That certainly looks a very good way of borrowing money with excellent interest rates :Smile:   but is aimed at a different clientele  
"To support your  application, you will need to provide proof of income and recent bank  statements .  Where an applicant is employed, we must see their last 3  pay slips.   Our staff will  give you any assistance required. Loans will then be considered by a  Loan Officer, or will go to the weekly Credit Committee meeting." 
not everyone is able to meet this required criteria :Smile: or the time frame

----------


## little red one

Originally Posted by *Tangerine-Dream* 
_I'm from the East end of London mate....._





> You say that as if it's something to be proud of....


Thats a bit harsh.. :: 

So if your unemployed/in full time education or need cash in a hurry Cashpoints your man!

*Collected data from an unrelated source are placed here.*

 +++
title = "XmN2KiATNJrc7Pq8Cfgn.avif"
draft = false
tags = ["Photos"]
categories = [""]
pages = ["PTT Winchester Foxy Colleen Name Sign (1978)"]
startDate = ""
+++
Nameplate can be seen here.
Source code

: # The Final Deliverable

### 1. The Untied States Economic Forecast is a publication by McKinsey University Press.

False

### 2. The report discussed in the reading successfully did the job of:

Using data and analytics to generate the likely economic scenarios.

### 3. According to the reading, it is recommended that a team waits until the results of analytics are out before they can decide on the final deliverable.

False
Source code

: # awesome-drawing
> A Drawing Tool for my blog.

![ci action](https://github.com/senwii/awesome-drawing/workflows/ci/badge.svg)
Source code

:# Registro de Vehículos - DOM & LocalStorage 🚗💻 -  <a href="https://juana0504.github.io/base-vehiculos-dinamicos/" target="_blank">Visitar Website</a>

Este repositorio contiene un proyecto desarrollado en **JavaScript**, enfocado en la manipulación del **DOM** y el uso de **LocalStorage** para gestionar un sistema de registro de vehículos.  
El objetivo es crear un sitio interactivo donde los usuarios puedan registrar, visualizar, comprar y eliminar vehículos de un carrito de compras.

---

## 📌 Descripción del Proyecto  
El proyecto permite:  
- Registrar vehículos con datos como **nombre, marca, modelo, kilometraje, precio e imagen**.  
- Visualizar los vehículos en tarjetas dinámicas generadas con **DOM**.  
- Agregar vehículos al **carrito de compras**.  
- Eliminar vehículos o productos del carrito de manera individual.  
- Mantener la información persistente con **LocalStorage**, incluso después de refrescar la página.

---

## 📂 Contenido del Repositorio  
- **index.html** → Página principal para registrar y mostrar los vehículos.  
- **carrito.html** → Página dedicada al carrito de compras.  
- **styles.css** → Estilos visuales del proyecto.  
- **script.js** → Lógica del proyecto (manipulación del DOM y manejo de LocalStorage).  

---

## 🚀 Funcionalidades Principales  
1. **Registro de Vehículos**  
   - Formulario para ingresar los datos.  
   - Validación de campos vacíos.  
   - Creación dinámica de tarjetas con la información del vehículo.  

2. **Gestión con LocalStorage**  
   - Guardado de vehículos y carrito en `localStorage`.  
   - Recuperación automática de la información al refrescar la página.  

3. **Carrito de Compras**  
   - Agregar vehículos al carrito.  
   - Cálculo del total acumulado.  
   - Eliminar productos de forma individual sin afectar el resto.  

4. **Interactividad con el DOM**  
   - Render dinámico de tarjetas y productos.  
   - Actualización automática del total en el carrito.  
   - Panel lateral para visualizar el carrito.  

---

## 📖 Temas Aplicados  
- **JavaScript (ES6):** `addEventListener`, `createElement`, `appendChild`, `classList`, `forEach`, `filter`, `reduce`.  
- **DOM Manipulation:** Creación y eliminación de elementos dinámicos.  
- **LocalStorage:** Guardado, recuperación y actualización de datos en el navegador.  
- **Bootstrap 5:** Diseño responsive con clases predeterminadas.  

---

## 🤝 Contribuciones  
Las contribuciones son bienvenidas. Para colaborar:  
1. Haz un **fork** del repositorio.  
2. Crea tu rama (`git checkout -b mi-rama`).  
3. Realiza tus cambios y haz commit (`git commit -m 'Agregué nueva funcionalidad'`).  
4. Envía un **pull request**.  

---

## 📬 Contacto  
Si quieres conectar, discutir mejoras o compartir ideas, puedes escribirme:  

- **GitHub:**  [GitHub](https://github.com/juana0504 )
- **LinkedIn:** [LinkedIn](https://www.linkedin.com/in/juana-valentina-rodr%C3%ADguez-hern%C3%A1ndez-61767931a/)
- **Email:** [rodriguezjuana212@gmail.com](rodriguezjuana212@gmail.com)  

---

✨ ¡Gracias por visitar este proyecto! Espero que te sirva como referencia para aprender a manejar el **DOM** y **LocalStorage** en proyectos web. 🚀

Whats the minimum age for selling items to yourself Cashpoint? and what measures are in place to ensure the things you recieve actually belong to the seller? Using these shops to fence stolen goods must occur to thieves.

Credit union looks great tbh, a good option compared to a bank loan or finance agreements..

I can understand sometimes people need quick financial help and shifting unwanted possessions in a hurry can be handy. BUT i really hate the quick payday loans @ 1700 odd % interest companies that have sprung up in recent years they *are* preying on vunerable people. Cash for gold is another one...

I bet if i advertised my £500 laptop on here for £75 it'd be sold in five minutes flat!

----------


## radiohead

I too grew up in Walthamstow, nobody had the bad manners Tangerine-Dream displays, and to be so patronising as to call the locals, "natives", is beyond me. The shop in question is a service that is lacking locally, and I am sure will be profitable. The thing I have noticed is, if the shop stayed empty, it would have been another nail in the commercial coffin of Wick, but if a man starts a legal business he is castigated as some kind of evil-dooer. Its a fact of life, that "Pawn shops" are on the increase, and if my experience is anything to go by, many of the folks who use them, are people who earn more than enough to survive, but cant manage their money. Hardly the fault of society.

----------


## maggie

This thread is quickly degenerating into a personal slanging match. I have removed the most offending posts and will lock the thread.
Please refrain from any further sniping and settle any differences away from the public forum.
Maggie

----------